## What is being asked
State the number of lines in the following data that contain the string "admin", and nothing else.

[Document images with source code]
== Segment start ==

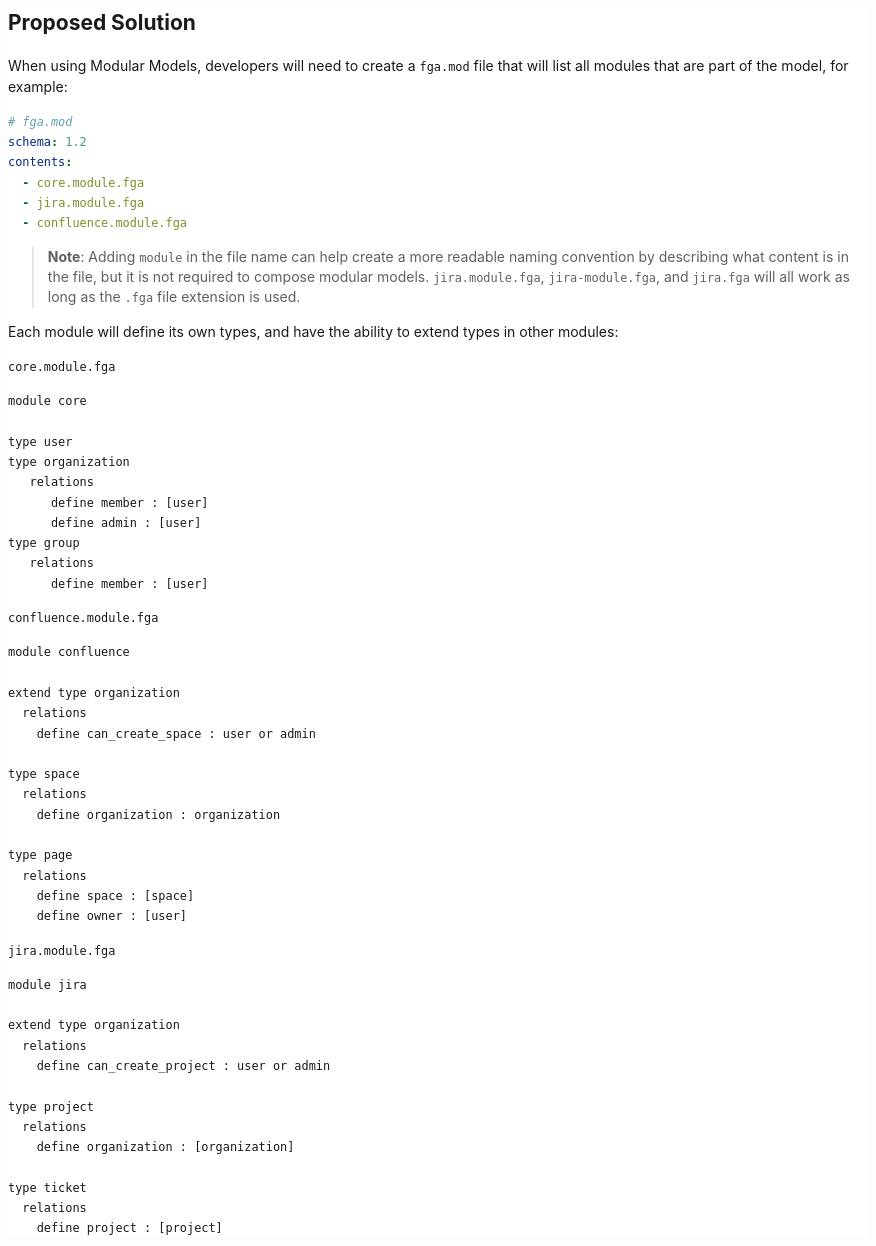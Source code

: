 ## Proposed Solution

When using Modular Models, developers will need to create a `fga.mod` file that will list all modules that are part of the model, for example:

```yaml
# fga.mod
schema: 1.2
contents:
  - core.module.fga
  - jira.module.fga
  - confluence.module.fga
```
> **Note**: Adding `module` in the file name can help create a more readable naming convention by describing what content is in the file, but it is not required to compose modular models. `jira.module.fga`, `jira-module.fga`, and `jira.fga` will all work as long as the `.fga` file extension is used.

Each module will define its own types, and have the ability to extend types in other modules:

`core.module.fga`
```
module core

type user
type organization
   relations
      define member : [user]
      define admin : [user]
type group
   relations
      define member : [user]
```

`confluence.module.fga`
```
module confluence

extend type organization
  relations
    define can_create_space : user or admin
    
type space
  relations
    define organization : organization
    
type page
  relations
    define space : [space]
    define owner : [user]
```

`jira.module.fga`
```
module jira

extend type organization
  relations
    define can_create_project : user or admin

type project
  relations
    define organization : [organization] 
    
type ticket
  relations
    define project : [project]
```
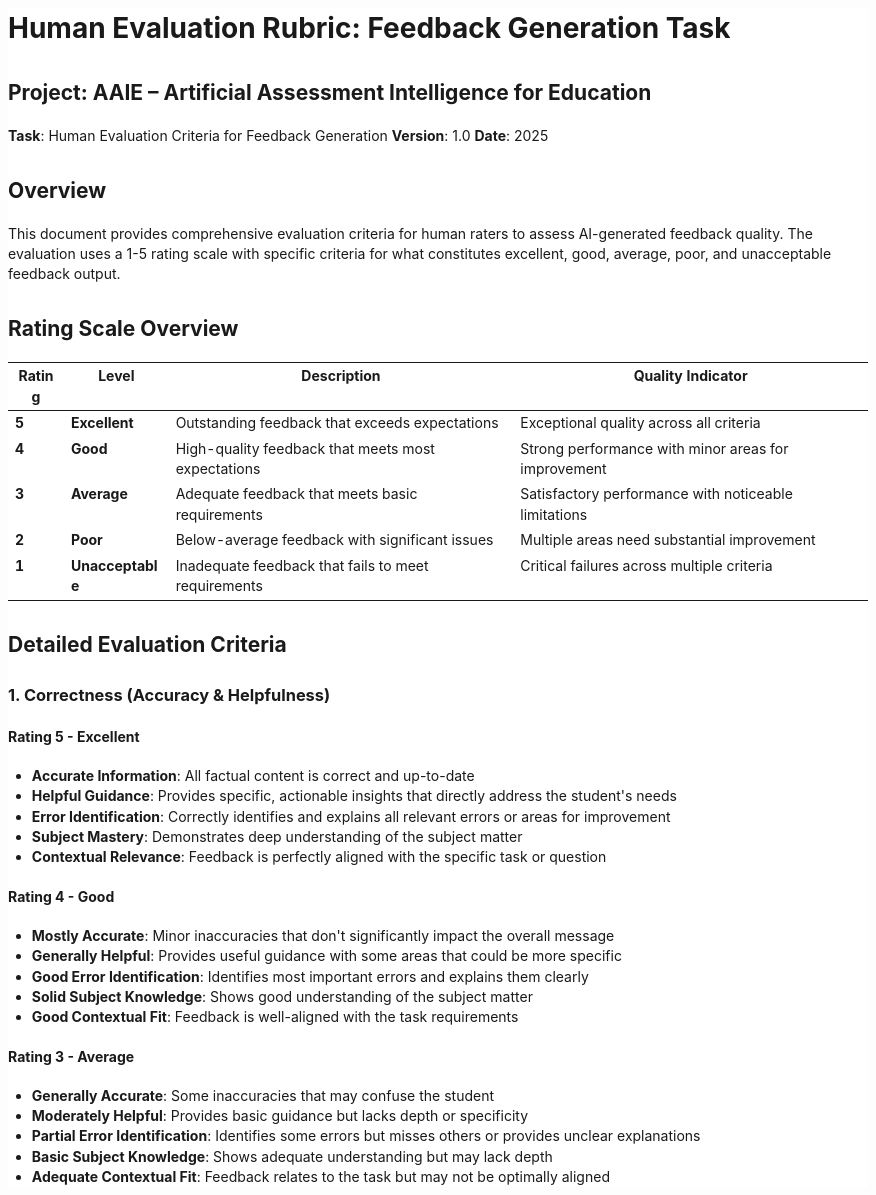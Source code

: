 # Human Evaluation Rubric: Feedback Generation Task

## Project: AAIE – Artificial Assessment Intelligence for Education
**Task**: Human Evaluation Criteria for Feedback Generation
**Version**: 1.0
**Date**: 2025

## Overview
This document provides comprehensive evaluation criteria for human raters to assess AI-generated feedback quality. The evaluation uses a 1-5 rating scale with specific criteria for what constitutes excellent, good, average, poor, and unacceptable feedback output.

## Rating Scale Overview

| Rating | Level | Description | Quality Indicator |
|--------|-------|-------------|-------------------|
| **5** | **Excellent** | Outstanding feedback that exceeds expectations | Exceptional quality across all criteria |
| **4** | **Good** | High-quality feedback that meets most expectations | Strong performance with minor areas for improvement |
| **3** | **Average** | Adequate feedback that meets basic requirements | Satisfactory performance with noticeable limitations |
| **2** | **Poor** | Below-average feedback with significant issues | Multiple areas need substantial improvement |
| **1** | **Unacceptable** | Inadequate feedback that fails to meet requirements | Critical failures across multiple criteria |

## Detailed Evaluation Criteria

### 1. Correctness (Accuracy & Helpfulness)

#### Rating 5 - Excellent
- **Accurate Information**: All factual content is correct and up-to-date
- **Helpful Guidance**: Provides specific, actionable insights that directly address the student's needs
- **Error Identification**: Correctly identifies and explains all relevant errors or areas for improvement
- **Subject Mastery**: Demonstrates deep understanding of the subject matter
- **Contextual Relevance**: Feedback is perfectly aligned with the specific task or question

#### Rating 4 - Good
- **Mostly Accurate**: Minor inaccuracies that don't significantly impact the overall message
- **Generally Helpful**: Provides useful guidance with some areas that could be more specific
- **Good Error Identification**: Identifies most important errors and explains them clearly
- **Solid Subject Knowledge**: Shows good understanding of the subject matter
- **Good Contextual Fit**: Feedback is well-aligned with the task requirements

#### Rating 3 - Average
- **Generally Accurate**: Some inaccuracies that may confuse the student
- **Moderately Helpful**: Provides basic guidance but lacks depth or specificity
- **Partial Error Identification**: Identifies some errors but misses others or provides unclear explanations
- **Basic Subject Knowledge**: Shows adequate understanding but may lack depth
- **Adequate Contextual Fit**: Feedback relates to the task but may not be optimally aligned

== Segment end ==

## Answer to this exercise
3